[[ TASK MATERIAL, beginning ]]

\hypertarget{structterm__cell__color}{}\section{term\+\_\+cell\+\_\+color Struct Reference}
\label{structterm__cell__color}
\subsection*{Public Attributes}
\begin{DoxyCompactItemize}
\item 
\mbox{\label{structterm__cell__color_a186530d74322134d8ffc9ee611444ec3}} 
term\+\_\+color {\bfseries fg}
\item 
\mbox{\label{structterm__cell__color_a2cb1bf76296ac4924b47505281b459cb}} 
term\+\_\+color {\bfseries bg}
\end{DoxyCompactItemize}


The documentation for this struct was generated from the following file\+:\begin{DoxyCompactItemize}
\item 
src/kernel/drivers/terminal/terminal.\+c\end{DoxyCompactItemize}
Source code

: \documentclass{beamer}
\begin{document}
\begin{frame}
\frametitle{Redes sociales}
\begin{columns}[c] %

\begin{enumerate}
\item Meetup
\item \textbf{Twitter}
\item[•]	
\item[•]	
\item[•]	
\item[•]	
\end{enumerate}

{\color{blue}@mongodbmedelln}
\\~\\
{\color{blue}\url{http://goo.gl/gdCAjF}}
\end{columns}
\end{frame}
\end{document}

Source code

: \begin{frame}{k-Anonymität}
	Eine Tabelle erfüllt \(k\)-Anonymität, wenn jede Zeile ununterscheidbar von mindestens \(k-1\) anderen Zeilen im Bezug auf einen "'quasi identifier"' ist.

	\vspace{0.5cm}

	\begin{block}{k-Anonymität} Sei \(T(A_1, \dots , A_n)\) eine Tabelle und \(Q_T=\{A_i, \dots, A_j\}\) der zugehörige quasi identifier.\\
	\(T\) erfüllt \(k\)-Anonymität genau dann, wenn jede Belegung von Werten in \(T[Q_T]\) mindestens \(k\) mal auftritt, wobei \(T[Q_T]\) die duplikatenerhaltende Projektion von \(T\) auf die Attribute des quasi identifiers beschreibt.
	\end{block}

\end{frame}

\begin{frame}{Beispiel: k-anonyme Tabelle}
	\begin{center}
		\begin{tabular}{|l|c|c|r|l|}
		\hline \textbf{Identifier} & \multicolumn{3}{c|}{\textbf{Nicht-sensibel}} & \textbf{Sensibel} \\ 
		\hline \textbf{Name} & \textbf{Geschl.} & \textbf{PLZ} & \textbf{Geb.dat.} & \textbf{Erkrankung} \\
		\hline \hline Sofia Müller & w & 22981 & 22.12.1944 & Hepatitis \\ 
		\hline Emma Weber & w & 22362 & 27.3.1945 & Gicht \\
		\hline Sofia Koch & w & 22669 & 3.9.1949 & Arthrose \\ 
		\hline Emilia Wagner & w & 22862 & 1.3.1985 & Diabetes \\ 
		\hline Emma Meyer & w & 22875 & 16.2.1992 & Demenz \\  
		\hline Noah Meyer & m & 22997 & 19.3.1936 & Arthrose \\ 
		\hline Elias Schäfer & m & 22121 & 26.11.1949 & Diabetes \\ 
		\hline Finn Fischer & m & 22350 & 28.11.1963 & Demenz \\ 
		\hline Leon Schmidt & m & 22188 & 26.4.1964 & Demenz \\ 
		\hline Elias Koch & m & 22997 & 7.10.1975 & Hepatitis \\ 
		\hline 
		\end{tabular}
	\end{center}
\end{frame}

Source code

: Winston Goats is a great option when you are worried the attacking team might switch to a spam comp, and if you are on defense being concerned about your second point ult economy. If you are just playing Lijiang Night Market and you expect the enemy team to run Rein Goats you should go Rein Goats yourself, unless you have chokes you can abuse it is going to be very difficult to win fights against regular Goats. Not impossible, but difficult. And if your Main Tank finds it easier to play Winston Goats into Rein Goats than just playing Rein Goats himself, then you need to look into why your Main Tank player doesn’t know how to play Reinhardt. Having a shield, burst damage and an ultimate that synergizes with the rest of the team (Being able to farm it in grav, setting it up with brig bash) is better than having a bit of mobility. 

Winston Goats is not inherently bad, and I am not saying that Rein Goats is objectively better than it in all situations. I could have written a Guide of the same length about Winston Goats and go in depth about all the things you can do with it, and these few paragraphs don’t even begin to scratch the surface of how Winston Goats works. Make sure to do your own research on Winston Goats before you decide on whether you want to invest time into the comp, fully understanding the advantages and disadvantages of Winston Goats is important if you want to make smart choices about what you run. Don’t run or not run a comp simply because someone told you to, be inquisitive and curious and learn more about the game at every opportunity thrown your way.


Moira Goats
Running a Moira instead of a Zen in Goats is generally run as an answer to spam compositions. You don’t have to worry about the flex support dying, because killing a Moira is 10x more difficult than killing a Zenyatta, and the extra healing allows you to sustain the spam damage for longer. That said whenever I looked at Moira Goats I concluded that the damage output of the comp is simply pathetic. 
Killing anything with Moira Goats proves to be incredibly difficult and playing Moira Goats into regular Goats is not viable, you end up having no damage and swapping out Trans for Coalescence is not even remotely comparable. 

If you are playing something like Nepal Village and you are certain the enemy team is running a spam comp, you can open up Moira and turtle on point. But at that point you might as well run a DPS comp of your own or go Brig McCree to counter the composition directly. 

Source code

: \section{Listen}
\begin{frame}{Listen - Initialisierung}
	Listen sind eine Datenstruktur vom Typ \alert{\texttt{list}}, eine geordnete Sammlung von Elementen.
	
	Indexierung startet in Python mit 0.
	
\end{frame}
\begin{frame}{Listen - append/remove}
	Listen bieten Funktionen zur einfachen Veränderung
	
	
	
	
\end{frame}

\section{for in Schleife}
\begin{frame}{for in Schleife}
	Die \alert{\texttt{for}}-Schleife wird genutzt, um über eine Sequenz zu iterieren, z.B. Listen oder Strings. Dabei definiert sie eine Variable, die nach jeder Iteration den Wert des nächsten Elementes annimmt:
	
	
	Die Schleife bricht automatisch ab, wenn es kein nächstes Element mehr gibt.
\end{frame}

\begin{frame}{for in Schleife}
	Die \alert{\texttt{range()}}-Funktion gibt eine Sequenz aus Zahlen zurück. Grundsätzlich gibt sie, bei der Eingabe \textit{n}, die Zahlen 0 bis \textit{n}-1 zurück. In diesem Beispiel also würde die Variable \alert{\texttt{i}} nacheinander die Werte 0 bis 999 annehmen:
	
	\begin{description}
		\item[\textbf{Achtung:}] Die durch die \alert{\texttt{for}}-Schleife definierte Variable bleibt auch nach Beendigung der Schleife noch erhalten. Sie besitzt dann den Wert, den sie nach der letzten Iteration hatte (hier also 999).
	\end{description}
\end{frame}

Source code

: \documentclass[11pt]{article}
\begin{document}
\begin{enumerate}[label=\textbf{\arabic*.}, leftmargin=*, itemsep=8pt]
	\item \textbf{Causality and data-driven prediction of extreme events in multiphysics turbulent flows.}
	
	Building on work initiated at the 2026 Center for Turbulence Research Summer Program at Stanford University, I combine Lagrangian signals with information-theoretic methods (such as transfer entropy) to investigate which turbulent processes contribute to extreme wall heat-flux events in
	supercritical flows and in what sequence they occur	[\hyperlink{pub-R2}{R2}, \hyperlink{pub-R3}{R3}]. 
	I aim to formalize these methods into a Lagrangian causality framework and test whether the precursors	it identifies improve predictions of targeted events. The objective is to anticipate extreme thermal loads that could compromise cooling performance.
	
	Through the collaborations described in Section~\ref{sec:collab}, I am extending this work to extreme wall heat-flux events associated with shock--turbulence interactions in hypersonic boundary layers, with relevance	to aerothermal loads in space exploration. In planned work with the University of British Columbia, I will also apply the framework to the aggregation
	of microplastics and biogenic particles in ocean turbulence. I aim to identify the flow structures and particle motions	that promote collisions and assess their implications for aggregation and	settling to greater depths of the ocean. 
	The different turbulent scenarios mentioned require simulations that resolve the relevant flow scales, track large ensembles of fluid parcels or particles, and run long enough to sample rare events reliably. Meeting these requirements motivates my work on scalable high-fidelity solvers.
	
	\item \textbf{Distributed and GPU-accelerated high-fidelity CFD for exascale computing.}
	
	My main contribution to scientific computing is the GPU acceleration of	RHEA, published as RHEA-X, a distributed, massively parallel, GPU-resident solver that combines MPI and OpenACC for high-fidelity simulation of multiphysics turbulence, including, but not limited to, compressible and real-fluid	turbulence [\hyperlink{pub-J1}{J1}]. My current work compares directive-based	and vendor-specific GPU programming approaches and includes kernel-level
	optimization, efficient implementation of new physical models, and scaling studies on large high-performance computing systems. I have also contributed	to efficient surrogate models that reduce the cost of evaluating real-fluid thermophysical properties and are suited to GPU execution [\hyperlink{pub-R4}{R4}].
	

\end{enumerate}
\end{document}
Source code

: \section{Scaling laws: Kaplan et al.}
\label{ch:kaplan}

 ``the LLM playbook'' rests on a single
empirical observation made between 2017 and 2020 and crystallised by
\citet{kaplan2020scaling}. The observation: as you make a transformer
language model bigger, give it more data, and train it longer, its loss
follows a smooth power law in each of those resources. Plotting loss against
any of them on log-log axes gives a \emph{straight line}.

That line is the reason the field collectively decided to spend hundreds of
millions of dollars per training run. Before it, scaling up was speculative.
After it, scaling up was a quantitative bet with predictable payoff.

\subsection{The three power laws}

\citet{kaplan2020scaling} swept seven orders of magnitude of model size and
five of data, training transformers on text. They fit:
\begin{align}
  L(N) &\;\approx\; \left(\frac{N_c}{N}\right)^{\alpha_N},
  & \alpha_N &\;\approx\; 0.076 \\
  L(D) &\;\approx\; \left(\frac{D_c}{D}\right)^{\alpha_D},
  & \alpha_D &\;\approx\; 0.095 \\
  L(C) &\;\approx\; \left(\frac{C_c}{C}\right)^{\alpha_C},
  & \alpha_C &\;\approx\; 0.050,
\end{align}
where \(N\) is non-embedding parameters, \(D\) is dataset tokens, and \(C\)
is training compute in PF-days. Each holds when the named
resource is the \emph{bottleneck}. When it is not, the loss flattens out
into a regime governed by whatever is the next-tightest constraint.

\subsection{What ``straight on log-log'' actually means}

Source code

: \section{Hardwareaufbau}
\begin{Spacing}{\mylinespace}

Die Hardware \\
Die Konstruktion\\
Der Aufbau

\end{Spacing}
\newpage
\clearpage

[[ TASK MATERIAL, end ]]

EXERCISE REQUIREMENTS — Copy out only the lines above from the one with "Building on work" to the one with "I aim to formalize", inclusive, exactly as they stand.

RESPONSE TO THE TASK —
	Building on work initiated at the 2026 Center for Turbulence Research Summer Program at Stanford University, I combine Lagrangian signals with information-theoretic methods (such as transfer entropy) to investigate which turbulent processes contribute to extreme wall heat-flux events in
	supercritical flows and in what sequence they occur	[\hyperlink{pub-R2}{R2}, \hyperlink{pub-R3}{R3}]. 
	I aim to formalize these methods into a Lagrangian causality framework and test whether the precursors	it identifies improve predictions of targeted events. The objective is to anticipate extreme thermal loads that could compromise cooling performance.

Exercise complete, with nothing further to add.